INFORMATION PROVIDED section start

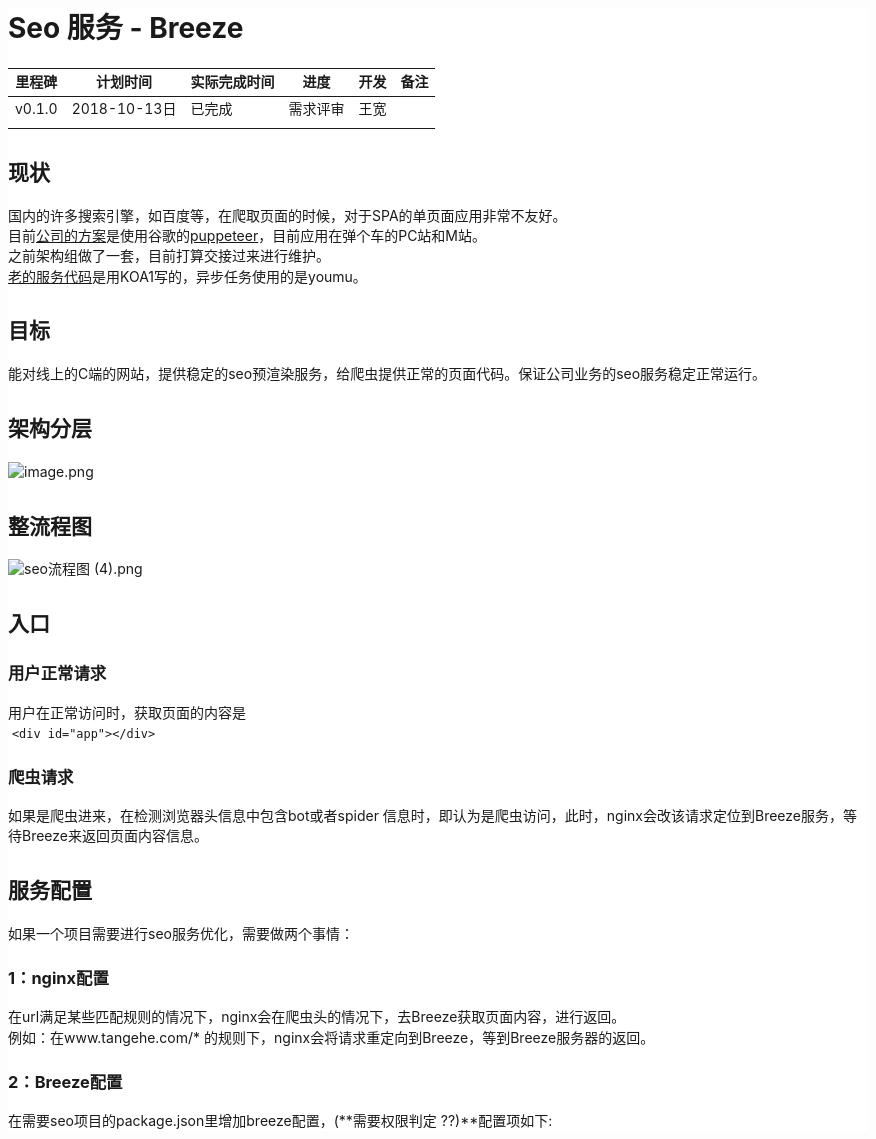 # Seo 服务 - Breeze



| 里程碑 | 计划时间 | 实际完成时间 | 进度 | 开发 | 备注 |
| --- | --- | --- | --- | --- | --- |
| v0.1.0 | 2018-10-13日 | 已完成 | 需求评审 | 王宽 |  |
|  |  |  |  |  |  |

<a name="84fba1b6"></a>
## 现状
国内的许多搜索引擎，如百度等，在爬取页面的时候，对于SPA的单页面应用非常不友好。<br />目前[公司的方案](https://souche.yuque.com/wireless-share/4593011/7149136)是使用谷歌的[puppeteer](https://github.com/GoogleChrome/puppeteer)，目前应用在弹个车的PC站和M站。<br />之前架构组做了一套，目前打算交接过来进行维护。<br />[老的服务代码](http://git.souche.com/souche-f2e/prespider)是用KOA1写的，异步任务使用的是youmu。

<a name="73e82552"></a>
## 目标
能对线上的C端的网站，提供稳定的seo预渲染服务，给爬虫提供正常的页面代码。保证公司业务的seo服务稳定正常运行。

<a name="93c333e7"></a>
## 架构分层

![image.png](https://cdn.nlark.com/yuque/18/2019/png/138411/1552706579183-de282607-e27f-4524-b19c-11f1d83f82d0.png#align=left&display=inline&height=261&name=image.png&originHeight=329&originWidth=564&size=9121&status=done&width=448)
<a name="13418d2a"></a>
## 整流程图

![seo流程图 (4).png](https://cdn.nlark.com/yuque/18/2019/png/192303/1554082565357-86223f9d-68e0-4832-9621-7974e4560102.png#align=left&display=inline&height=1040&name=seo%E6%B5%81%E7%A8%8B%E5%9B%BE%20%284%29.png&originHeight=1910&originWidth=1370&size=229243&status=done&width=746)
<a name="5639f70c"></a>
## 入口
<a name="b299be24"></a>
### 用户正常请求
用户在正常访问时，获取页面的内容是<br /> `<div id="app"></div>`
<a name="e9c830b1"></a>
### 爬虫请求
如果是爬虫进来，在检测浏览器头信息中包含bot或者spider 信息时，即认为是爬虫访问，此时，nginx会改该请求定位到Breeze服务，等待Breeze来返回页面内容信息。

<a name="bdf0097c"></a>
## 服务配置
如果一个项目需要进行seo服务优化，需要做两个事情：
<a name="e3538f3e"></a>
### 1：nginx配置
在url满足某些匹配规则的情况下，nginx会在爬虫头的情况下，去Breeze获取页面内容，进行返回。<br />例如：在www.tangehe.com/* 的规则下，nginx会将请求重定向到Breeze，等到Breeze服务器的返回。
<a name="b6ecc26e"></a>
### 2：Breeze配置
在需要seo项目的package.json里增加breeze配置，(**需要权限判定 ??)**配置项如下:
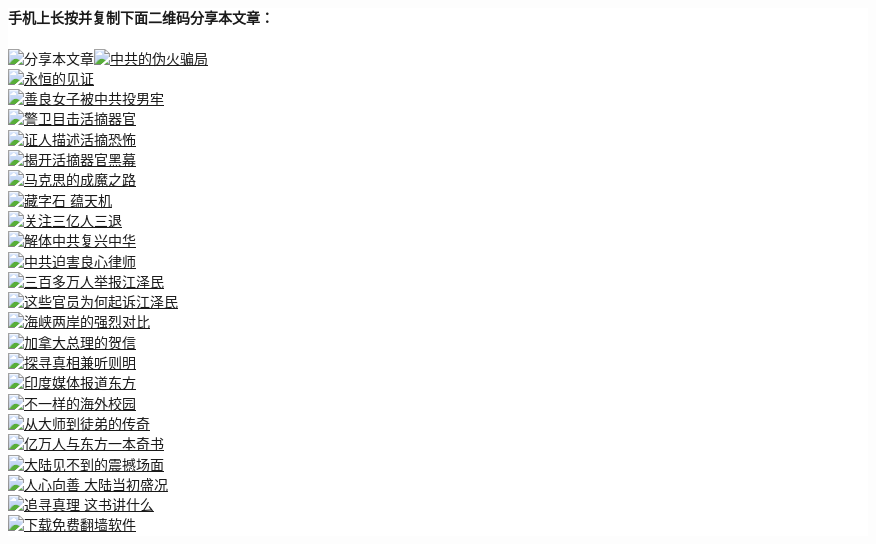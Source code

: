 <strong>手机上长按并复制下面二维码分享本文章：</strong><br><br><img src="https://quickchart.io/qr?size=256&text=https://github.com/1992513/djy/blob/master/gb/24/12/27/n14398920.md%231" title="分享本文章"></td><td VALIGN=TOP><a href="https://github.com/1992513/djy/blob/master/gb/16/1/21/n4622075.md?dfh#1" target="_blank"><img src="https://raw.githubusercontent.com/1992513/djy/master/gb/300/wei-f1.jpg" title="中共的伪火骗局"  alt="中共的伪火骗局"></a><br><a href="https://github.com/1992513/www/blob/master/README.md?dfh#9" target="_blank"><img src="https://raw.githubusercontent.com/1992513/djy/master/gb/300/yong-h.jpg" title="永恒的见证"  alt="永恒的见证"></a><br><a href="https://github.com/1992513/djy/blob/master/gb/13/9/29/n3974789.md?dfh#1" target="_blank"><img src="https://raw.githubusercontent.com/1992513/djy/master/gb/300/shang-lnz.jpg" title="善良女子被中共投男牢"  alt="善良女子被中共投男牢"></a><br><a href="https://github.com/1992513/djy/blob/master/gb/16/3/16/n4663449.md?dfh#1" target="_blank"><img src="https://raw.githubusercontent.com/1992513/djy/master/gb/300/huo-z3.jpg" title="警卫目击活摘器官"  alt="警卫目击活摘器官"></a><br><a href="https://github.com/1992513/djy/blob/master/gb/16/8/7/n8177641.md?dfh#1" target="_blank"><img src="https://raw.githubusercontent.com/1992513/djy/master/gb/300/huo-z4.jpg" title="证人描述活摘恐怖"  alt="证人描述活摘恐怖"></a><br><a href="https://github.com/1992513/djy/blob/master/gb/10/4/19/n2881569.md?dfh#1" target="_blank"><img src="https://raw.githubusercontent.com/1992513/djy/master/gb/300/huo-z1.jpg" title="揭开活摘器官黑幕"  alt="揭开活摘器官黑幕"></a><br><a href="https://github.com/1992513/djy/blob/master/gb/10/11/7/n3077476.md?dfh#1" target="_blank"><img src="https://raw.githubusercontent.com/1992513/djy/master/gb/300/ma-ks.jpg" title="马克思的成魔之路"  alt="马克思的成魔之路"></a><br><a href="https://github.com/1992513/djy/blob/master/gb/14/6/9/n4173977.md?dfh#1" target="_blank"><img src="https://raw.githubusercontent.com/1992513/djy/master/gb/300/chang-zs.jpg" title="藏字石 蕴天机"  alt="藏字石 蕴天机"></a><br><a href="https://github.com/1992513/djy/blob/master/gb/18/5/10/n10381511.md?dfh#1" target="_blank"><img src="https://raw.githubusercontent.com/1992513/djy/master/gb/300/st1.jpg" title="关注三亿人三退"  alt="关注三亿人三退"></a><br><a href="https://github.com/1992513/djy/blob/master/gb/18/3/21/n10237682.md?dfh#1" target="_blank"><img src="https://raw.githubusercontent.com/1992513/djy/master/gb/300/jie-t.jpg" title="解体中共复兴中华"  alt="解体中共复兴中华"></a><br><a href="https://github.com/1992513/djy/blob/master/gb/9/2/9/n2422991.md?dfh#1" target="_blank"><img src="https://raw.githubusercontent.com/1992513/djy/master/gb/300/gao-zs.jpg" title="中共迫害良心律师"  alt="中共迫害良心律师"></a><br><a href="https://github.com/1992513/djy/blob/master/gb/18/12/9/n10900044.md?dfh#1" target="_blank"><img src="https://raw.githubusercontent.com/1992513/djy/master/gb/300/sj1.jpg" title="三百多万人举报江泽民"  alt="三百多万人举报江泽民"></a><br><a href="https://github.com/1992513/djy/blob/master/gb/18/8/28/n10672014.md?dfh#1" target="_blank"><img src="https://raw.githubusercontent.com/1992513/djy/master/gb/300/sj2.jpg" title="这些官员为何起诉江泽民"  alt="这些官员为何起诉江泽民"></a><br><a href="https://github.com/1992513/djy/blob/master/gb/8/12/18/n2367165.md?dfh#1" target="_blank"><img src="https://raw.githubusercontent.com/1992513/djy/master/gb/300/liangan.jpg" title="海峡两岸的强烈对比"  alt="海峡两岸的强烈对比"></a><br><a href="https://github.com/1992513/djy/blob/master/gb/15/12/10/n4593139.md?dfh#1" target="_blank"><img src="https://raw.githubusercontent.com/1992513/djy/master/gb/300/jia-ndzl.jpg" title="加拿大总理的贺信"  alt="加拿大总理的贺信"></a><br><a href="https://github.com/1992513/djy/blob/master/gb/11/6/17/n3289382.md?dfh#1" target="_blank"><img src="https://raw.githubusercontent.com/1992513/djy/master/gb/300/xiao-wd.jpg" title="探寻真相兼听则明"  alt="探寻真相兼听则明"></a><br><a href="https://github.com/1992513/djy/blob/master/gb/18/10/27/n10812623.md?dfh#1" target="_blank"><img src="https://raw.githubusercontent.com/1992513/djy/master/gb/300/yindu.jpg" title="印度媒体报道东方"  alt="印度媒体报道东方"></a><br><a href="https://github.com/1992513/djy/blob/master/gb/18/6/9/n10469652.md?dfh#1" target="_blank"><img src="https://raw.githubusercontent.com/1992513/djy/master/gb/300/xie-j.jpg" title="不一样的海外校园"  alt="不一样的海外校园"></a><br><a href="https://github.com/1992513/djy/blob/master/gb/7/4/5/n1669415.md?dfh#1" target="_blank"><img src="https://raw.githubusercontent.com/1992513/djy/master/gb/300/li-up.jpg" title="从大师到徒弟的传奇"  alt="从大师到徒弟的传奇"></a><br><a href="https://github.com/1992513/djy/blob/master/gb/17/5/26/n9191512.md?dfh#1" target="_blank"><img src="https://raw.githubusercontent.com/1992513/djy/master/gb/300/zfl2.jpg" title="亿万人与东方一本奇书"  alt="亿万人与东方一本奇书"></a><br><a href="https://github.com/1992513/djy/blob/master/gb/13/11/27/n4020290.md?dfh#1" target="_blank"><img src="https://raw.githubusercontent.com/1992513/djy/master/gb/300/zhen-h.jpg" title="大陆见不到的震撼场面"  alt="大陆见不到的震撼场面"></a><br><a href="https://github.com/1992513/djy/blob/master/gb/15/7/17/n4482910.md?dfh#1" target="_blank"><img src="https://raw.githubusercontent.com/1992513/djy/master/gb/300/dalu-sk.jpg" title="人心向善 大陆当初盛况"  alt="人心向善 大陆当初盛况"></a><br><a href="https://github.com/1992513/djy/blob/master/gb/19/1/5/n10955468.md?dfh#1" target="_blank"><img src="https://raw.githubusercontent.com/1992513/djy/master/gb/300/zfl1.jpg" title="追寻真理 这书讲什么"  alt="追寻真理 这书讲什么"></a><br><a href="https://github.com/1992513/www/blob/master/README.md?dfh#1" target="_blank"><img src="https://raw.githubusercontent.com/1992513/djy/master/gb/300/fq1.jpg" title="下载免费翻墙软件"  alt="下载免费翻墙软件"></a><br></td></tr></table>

INFORMATION PROVIDED section end

→ TASK TO COMPLETE:
Take every line above that includes "left" and list it.

→ YOUR RESPONSE:
![image.png](https://cdn.nlark.com/yuque/18/2019/png/138411/1552706579183-de282607-e27f-4524-b19c-11f1d83f82d0.png#align=left&display=inline&height=261&name=image.png&originHeight=329&originWidth=564&size=9121&status=done&width=448)
![seo流程图 (4).png](https://cdn.nlark.com/yuque/18/2019/png/192303/1554082565357-86223f9d-68e0-4832-9621-7974e4560102.png#align=left&display=inline&height=1040&name=seo%E6%B5%81%E7%A8%8B%E5%9B%BE%20%284%29.png&originHeight=1910&originWidth=1370&size=229243&status=done&width=746)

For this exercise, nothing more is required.